Constantine on December 7, 2011 at 2:47 PM
Hey, I got a mention on HotAir!
;)
mankai on December 7, 2011 at 2:53 PM
Damn liberal. Shocking that Reagan won the NC primary, beating a sitting, ultraconservative President [Ford].
/
mankai on December 7, 2011 at 3:00 PM
I cant believe that two of the least conservative candidates out of that large field are ahead. Even Huntsman is right of those two…what happened to the Tea Party?

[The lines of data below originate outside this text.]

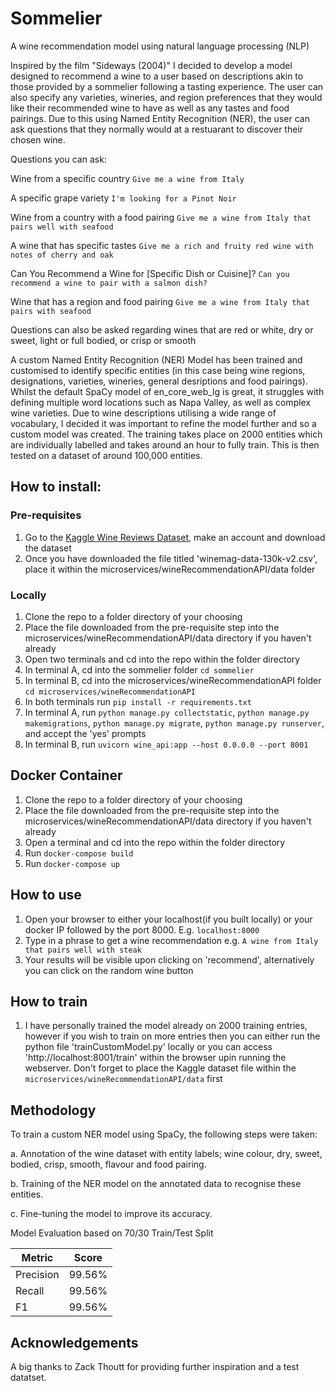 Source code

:# Sommelier
A wine recommendation model using natural language processing (NLP)

Inspired by the film "Sideways (2004)" I decided to develop a model designed to recommend a wine to a user based on descriptions akin to those provided by a sommelier following a tasting experience. The user can also specify any varieties, wineries, and region preferences that they would like their recommended wine to have as well as any tastes and food pairings. Due to this using Named Entity Recognition (NER), the user can ask questions that they normally would at a restuarant to discover their chosen wine.

Questions you can ask:

Wine from a specific country
`Give me a wine from Italy`

A specific grape variety
`I'm looking for a Pinot Noir`

Wine from a country with a food pairing
`Give me a wine from Italy that pairs well with seafood`

A wine that has specific tastes
`Give me a rich and fruity red wine with notes of cherry and oak`

Can You Recommend a Wine for [Specific Dish or Cuisine]?
`Can you recommend a wine to pair with a salmon dish?`

Wine that has a region and food pairing
`Give me a wine from Italy that pairs with seafood`

Questions can also be asked regarding wines that are red or white, dry or sweet, light or full bodied, or crisp or smooth 

A custom Named Entity Recognition (NER) Model has been trained and customised to identify specific entities (in this case being wine regions, designations, varieties, wineries, general desriptions and food pairings). Whilst the default SpaCy model of en_core_web_lg is great, it struggles with defining multiple word locations such as Napa Valley, as well as complex wine varieties. Due to wine descriptions utilising a wide range of vocabulary, I decided it was important to refine the model further and so a custom model was created. The training takes place on 2000 entities which are individually labelled and takes around an hour to fully train. This is then tested on a dataset of around 100,000 entities.

## How to install:

### Pre-requisites

1. Go to the [Kaggle Wine Reviews Dataset](https://www.kaggle.com/datasets/zynicide/wine-reviews), make an account and download the dataset
2. Once you have downloaded the file titled 'winemag-data-130k-v2.csv', place it within the microservices/wineRecommendationAPI/data folder

### Locally

1. Clone the repo to a folder directory of your choosing
2. Place the file downloaded from the pre-requisite step into the microservices/wineRecommendationAPI/data directory if you haven't already
3. Open two terminals and cd into the repo within the folder directory
4. In terminal A, cd into the sommelier folder `cd sommelier`
5. In terminal B, cd into the microservices/wineRecommendationAPI folder `cd microservices/wineRecommendationAPI`
6. In both terminals run `pip install -r requirements.txt`
7. In terminal A, run `python manage.py collectstatic`, `python manage.py makemigrations`, `python manage.py migrate`, `python manage.py runserver`, and accept the 'yes' prompts
8. In terminal B, run `uvicorn wine_api:app --host 0.0.0.0 --port 8001`

## Docker Container

1. Clone the repo to a folder directory of your choosing
2. Place the file downloaded from the pre-requisite step into the microservices/wineRecommendationAPI/data directory if you haven't already
3. Open a terminal and cd into the repo within the folder directory
4. Run `docker-compose build`
5. Run `docker-compose up`

## How to use

1. Open your browser to either your localhost(if you built locally) or your docker IP followed by the port 8000. E.g. `localhost:8000`
2. Type in a phrase to get a wine recommendation e.g. `A wine from Italy that pairs well with steak`
3. Your results will be visible upon clicking on 'recommend', alternatively you can click on the random wine button

## How to train

1. I have personally trained the model already on 2000 training entries, however if you wish to train on more entries then you can either run the python file 'trainCustomModel.py' locally or you can access 'http://localhost:8001/train' within the browser upin running the webserver. Don't forget to place the Kaggle dataset file within the `microservices/wineRecommendationAPI/data` first

## Methodology

To train a custom NER model using SpaCy, the following steps were taken:

a. Annotation of the wine dataset with entity labels; wine colour, dry, sweet, bodied, crisp, smooth, flavour and food pairing.

b. Training of the NER model on the annotated data to recognise these entities.

c. Fine-tuning the model to improve its accuracy.

Model Evaluation based on 70/30 Train/Test Split

| Metric    | Score |
|-----------|-------|
| Precision |99.56% |
| Recall    |99.56% |
| F1        |99.56% |

## Acknowledgements

A big thanks to Zack Thoutt for providing further inspiration and a test datatset.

gglazner on December 7, 2011 at 3:38 PM
Frontal assault on Romney? What frontal assault on Romney? Anybody else see the Dems conducting a frontal assault on Romney? Bachman, Perry, Cain, now Newt, yeah, they’ve been conducting full frontal assaults on them, both the Dems and the establishment Republicans. But Romney? Nothing but pure softball.
AZfederalist on December 7, 2011 at 4:48 PM
I just know Newt loves Cheesy Poofs.